© Reuters. File picture: Raphael W. Bostic, President and CEO of the Federal Reserve Bank of Atlanta, speaks at the European Financial Forum event in Dublin, Ireland, February 13, 2019. REUTERS / Clodagh Kilcoyne
(Reuters)-Atlanta Fed President Rafael Bostic said on Friday that he hopes the momentum of the U.S. economy will enable it to survive the next wave of the coronavirus pandemic, and said that “he is still accelerating the pace of the central bank’s decline. Open-minded” bonds.
Earlier on Friday, the World Health Organization said it had named the new variant of Omicron that was first discovered in South Africa “worrying.”
Bostic said that if the new variant of the Omicron coronavirus follows the pattern seen in previous variants, it should cause less economic recession than the Delta variant.
In an interview with Fox News, Bostic said: “We have a lot of momentum in the economy now,” and cited strong employment growth. “I hope this momentum can lead us through the next wave, no matter what.”
Bostic reiterated that he is willing to speed up the central bank’s slowing down of asset purchases so that officials can respond more flexibly to soaring inflation.
Bostic said that if the economy continues to develop along the same path, the Fed may complete asset purchases at the end of the first quarter or the beginning of the second quarter of next year, which may be “reasonable.” At the current rate, Fed officials will complete the cuts in purchases before the middle of next year. The decision makers will meet again from December 14th to 15th.
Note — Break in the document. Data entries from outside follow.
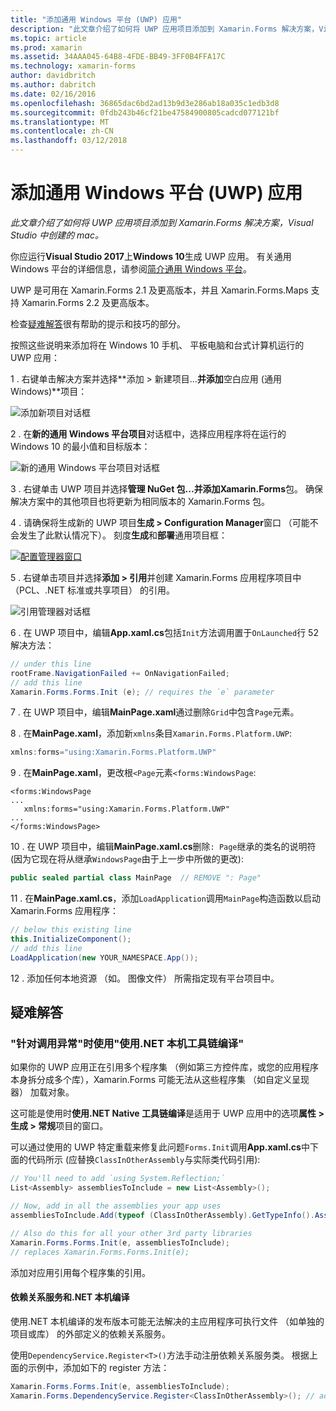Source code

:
 ```yaml
---
title: "添加通用 Windows 平台 (UWP) 应用"
description: "此文章介绍了如何将 UWP 应用项目添加到 Xamarin.Forms 解决方案，Visual Studio 中创建的 mac。"
ms.topic: article
ms.prod: xamarin
ms.assetid: 34AAA045-64B8-4FDE-BB49-3FF0B4FFA17C
ms.technology: xamarin-forms
author: davidbritch
ms.author: dabritch
ms.date: 02/16/2016
ms.openlocfilehash: 36865dac6bd2ad13b9d3e286ab18a035c1edb3d8
ms.sourcegitcommit: 0fdb243b46cf21be47584900805cadcd077121bf
ms.translationtype: MT
ms.contentlocale: zh-CN
ms.lasthandoff: 03/12/2018
---
```

# <a name="adding-a-universal-windows-platform-uwp-app"></a>添加通用 Windows 平台 (UWP) 应用

_此文章介绍了如何将 UWP 应用项目添加到 Xamarin.Forms 解决方案，Visual Studio 中创建的 mac。_

你应运行**Visual Studio 2017**上**Windows 10**生成 UWP 应用。 有关通用 Windows 平台的详细信息，请参阅[简介通用 Windows 平台](/windows/uwp/get-started/universal-application-platform-guide/)。

UWP 是可用在 Xamarin.Forms 2.1 及更高版本，并且 Xamarin.Forms.Maps 支持 Xamarin.Forms 2.2 及更高版本。

检查<a href="#troubleshooting">疑难解答</a>很有帮助的提示和技巧的部分。

按照这些说明来添加将在 Windows 10 手机、 平板电脑和台式计算机运行的 UWP 应用：

 1 . 右键单击解决方案并选择**添加 > 新建项目...**并添加**空白应用 (通用 Windows)**项目：

  ![](universal-images/add-wu.png "添加新项目对话框")

 2 . 在**新的通用 Windows 平台项目**对话框中，选择应用程序将在运行的 Windows 10 的最小值和目标版本：

  ![](universal-images/target-version.png "新的通用 Windows 平台项目对话框")

 3 . 右键单击 UWP 项目并选择**管理 NuGet 包...**并添加**Xamarin.Forms**包。 确保解决方案中的其他项目也将更新为相同版本的 Xamarin.Forms 包。

 4 . 请确保将生成新的 UWP 项目**生成 > Configuration Manager**窗口 （可能不会发生了此默认情况下）。 刻度**生成**和**部署**通用项目框：

  [![](universal-images/configuration-sml.png "配置管理器窗口")](universal-images/configuration.png#lightbox "配置管理器窗口")

 5 . 右键单击项目并选择**添加 > 引用**并创建 Xamarin.Forms 应用程序项目中 （PCL、.NET 标准或共享项目） 的引用。

  ![](universal-images/addref-sml.png "引用管理器对话框")

 6 . 在 UWP 项目中，编辑**App.xaml.cs**包括`Init`方法调用置于`OnLaunched`行 52 解决方法：

```csharp
// under this line
rootFrame.NavigationFailed += OnNavigationFailed;
// add this line
Xamarin.Forms.Forms.Init (e); // requires the `e` parameter
```

 7 . 在 UWP 项目中，编辑**MainPage.xaml**通过删除`Grid`中包含`Page`元素。

 8 . 在**MainPage.xaml**，添加新`xmlns`条目`Xamarin.Forms.Platform.UWP`:

```csharp
xmlns:forms="using:Xamarin.Forms.Platform.UWP"
```

 9 . 在**MainPage.xaml**，更改根`<Page`元素`<forms:WindowsPage`:

```xaml
<forms:WindowsPage
...
   xmlns:forms="using:Xamarin.Forms.Platform.UWP"
...
</forms:WindowsPage>
```

 10 . 在 UWP 项目中，编辑**MainPage.xaml.cs**删除`: Page`继承的类名的说明符 (因为它现在将从继承`WindowsPage`由于上一步中所做的更改):

```csharp
public sealed partial class MainPage  // REMOVE ": Page"
```

 11 . 在**MainPage.xaml.cs**，添加`LoadApplication`调用`MainPage`构造函数以启动 Xamarin.Forms 应用程序：

```csharp
// below this existing line
this.InitializeComponent();
// add this line
LoadApplication(new YOUR_NAMESPACE.App());
```

<!--
11 . Double-click **Package.appxmanifest** to set these capabilities
  that are often required:

  Capabilities set:

  * Internet (Client)
  * Location
-->

12 . 添加任何本地资源 （如。 图像文件） 所需指定现有平台项目中。

<a name="troubleshooting"/>

## <a name="troubleshooting"></a>疑难解答

<a name="target-invocation-exception" />

### <a name="target-invocation-exception-when-using-compile-with-net-native-tool-chain"></a>"针对调用异常"时使用"使用.NET 本机工具链编译"

如果你的 UWP 应用正在引用多个程序集 （例如第三方控件库，或您的应用程序本身拆分成多个库），Xamarin.Forms 可能无法从这些程序集 （如自定义呈现器） 加载对象。

这可能是使用时**使用.NET Native 工具链编译**是适用于 UWP 应用中的选项**属性 > 生成 > 常规**项目的窗口。

可以通过使用的 UWP 特定重载来修复此问题`Forms.Init`调用**App.xaml.cs**中下面的代码所示 (应替换`ClassInOtherAssembly`与实际类代码引用):

```csharp
// You'll need to add `using System.Reflection;`
List<Assembly> assembliesToInclude = new List<Assembly>();

// Now, add in all the assemblies your app uses
assembliesToInclude.Add(typeof (ClassInOtherAssembly).GetTypeInfo().Assembly);

// Also do this for all your other 3rd party libraries
Xamarin.Forms.Forms.Init(e, assembliesToInclude);
// replaces Xamarin.Forms.Forms.Init(e);
```

添加对应用引用每个程序集的引用。

#### <a name="dependency-services-and-net-native-compilation"></a>依赖关系服务和.NET 本机编译

使用.NET 本机编译的发布版本可能无法解决的主应用程序可执行文件 （如单独的项目或库） 的外部定义的依赖关系服务。

使用`DependencyService.Register<T>()`方法手动注册依赖关系服务类。 根据上面的示例中，添加如下的 register 方法：

```csharp
Xamarin.Forms.Forms.Init(e, assembliesToInclude);
Xamarin.Forms.DependencyService.Register<ClassInOtherAssembly>(); // add this
```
The announcement of the Omicron variant prompted investors on Friday to lower their expectations for the rate at which the Fed and other central banks will raise interest rates next year.
According to CME Group’s FedWatch tool, money market traders expect the probability of at least a 53.7% increase in interest rates at the Federal Open Market Committee meeting in June on Friday afternoon, down from 82.1% on Wednesday.
Bostic said on Friday that he did not rule out any possible actions, and said that if inflation remains high, the Fed is “definitely possible” to raise interest rates at least twice next year.
“We will not let inflation run out of control,” Bostic said.